----- Data for processing -----

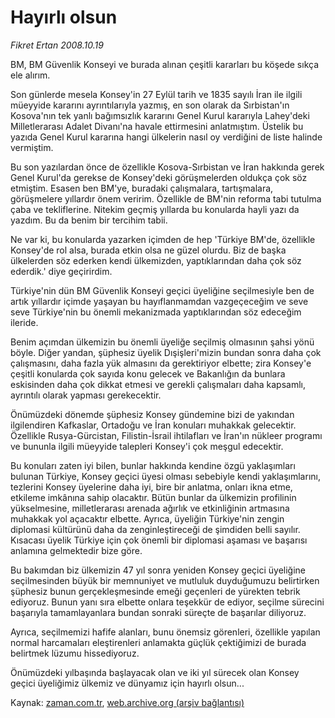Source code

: # Hayırlı olsun

*Fikret Ertan 2008.10.19*

<tr><td class="metin" colspan="2" style="padding-top: 20px; padding-left: 5px; padding-right: 10px;">BM, BM Güvenlik Konseyi ve burada alınan çeşitli kararları bu köşede sıkça ele alırım.</td></tr><tr><td class="metin" colspan="2" style="padding-top: 20px; padding-left: 5px; padding-right: 10px;"><p> Son günlerde mesela Konsey'in 27 Eylül tarih ve 1835 sayılı İran ile ilgili müeyyide kararını ayrıntılarıyla yazmış, en son olarak da Sırbistan'ın Kosova'nın tek yanlı bağımsızlık kararını Genel Kurul kararıyla Lahey'deki Milletlerarası Adalet Divanı'na havale ettirmesini anlatmıştım. Üstelik bu yazıda Genel Kurul kararına hangi ülkelerin nasıl oy verdiğini de liste halinde vermiştim.
<p> Bu son yazılardan önce de özellikle Kosova-Sırbistan ve İran hakkında gerek Genel Kurul'da gerekse de Konsey'deki görüşmelerden oldukça çok söz etmiştim. Esasen ben BM'ye, buradaki çalışmalara, tartışmalara, görüşmelere yıllardır önem veririm. Özellikle de BM'nin reforma tabi tutulma çaba ve tekliflerine. Nitekim geçmiş yıllarda bu konularda hayli yazı da yazdım. Bu da benim bir tercihim tabii.
<p> Ne var ki, bu konularda yazarken içimden de hep 'Türkiye BM'de, özellikle Konsey'de rol alsa, burada etkin olsa ne güzel olurdu. Biz de başka ülkelerden söz ederken kendi ülkemizden, yaptıklarından daha çok söz ederdik.' diye geçirirdim.
<p> Türkiye'nin dün BM Güvenlik Konseyi geçici üyeliğine seçilmesiyle ben de artık yıllardır içimde yaşayan bu hayıflanmamdan vazgeçeceğim ve seve seve Türkiye'nin bu önemli mekanizmada yaptıklarından söz edeceğim ileride.
<p> Benim açımdan ülkemizin bu önemli üyeliğe seçilmiş olmasının şahsi yönü böyle. Diğer yandan, şüphesiz üyelik Dışişleri'mizin bundan sonra daha çok çalışmasını, daha fazla yük almasını da gerektiriyor elbette; zira Konsey'e çeşitli konularda çok sayıda konu gelecek ve Bakanlığın da bunlara eskisinden daha çok dikkat etmesi ve gerekli çalışmaları daha kapsamlı, ayrıntılı olarak yapması gerekecektir.
<p> Önümüzdeki dönemde şüphesiz Konsey gündemine bizi de yakından ilgilendiren Kafkaslar, Ortadoğu ve İran konuları muhakkak gelecektir. Özellikle Rusya-Gürcistan, Filistin-İsrail ihtilafları ve İran'ın nükleer programı ve bununla ilgili müeyyide talepleri Konsey'i çok meşgul edecektir.
<p> Bu konuları zaten iyi bilen, bunlar hakkında kendine özgü yaklaşımları bulunan Türkiye, Konsey geçici üyesi olması sebebiyle kendi yaklaşımlarını, tezlerini Konsey üyelerine daha iyi, bire bir anlatma, onları ikna etme, etkileme imkânına sahip olacaktır. Bütün bunlar da ülkemizin profilinin yükselmesine, milletlerarası arenada ağırlık ve etkinliğinin artmasına muhakkak yol açacaktır elbette. Ayrıca, üyeliğin Türkiye'nin zengin diplomasi kültürünü daha da zenginleştireceği de şimdiden belli sayılır. Kısacası üyelik Türkiye için çok önemli bir diplomasi aşaması ve başarısı anlamına gelmektedir bize göre.
<p> Bu bakımdan biz ülkemizin 47 yıl sonra yeniden Konsey geçici üyeliğine seçilmesinden büyük bir memnuniyet ve mutluluk duyduğumuzu belirtirken şüphesiz bunun gerçekleşmesinde emeği geçenleri de yürekten tebrik ediyoruz. Bunun yanı sıra elbette onlara teşekkür de ediyor, seçilme sürecini başarıyla tamamlayanlara bundan sonraki süreçte de başarılar diliyoruz.
<p> Ayrıca, seçilmemizi hafife alanları, bunu önemsiz görenleri, özellikle yapılan normal harcamaları eleştirenleri anlamakta güçlük çektiğimizi de burada belirtmek lüzumu hissediyoruz.
<p> Önümüzdeki yılbaşında başlayacak olan ve iki yıl sürecek olan Konsey geçici üyeliğimiz ülkemiz ve dünyamız için hayırlı olsun...<br/></p></p></p></p></p></p></p></p></p></p></td></tr>

Kaynak: [zaman.com.tr](http://zaman.com.tr/yazar.do?yazino=750949), [web.archive.org (arşiv bağlantısı)](http://web.archive.org/web/20081019145604/http://www.zaman.com.tr:80/yazar.do?yazino=750949)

-----

Transcribe the lines above between the line holding "<p> Benim açımdan" and the line holding "<p> Önümüzdeki dönemde", inclusive, exactly as they stand and with nothing added.

## Exercise result
<p> Benim açımdan ülkemizin bu önemli üyeliğe seçilmiş olmasının şahsi yönü böyle. Diğer yandan, şüphesiz üyelik Dışişleri'mizin bundan sonra daha çok çalışmasını, daha fazla yük almasını da gerektiriyor elbette; zira Konsey'e çeşitli konularda çok sayıda konu gelecek ve Bakanlığın da bunlara eskisinden daha çok dikkat etmesi ve gerekli çalışmaları daha kapsamlı, ayrıntılı olarak yapması gerekecektir.
<p> Önümüzdeki dönemde şüphesiz Konsey gündemine bizi de yakından ilgilendiren Kafkaslar, Ortadoğu ve İran konuları muhakkak gelecektir. Özellikle Rusya-Gürcistan, Filistin-İsrail ihtilafları ve İran'ın nükleer programı ve bununla ilgili müeyyide talepleri Konsey'i çok meşgul edecektir.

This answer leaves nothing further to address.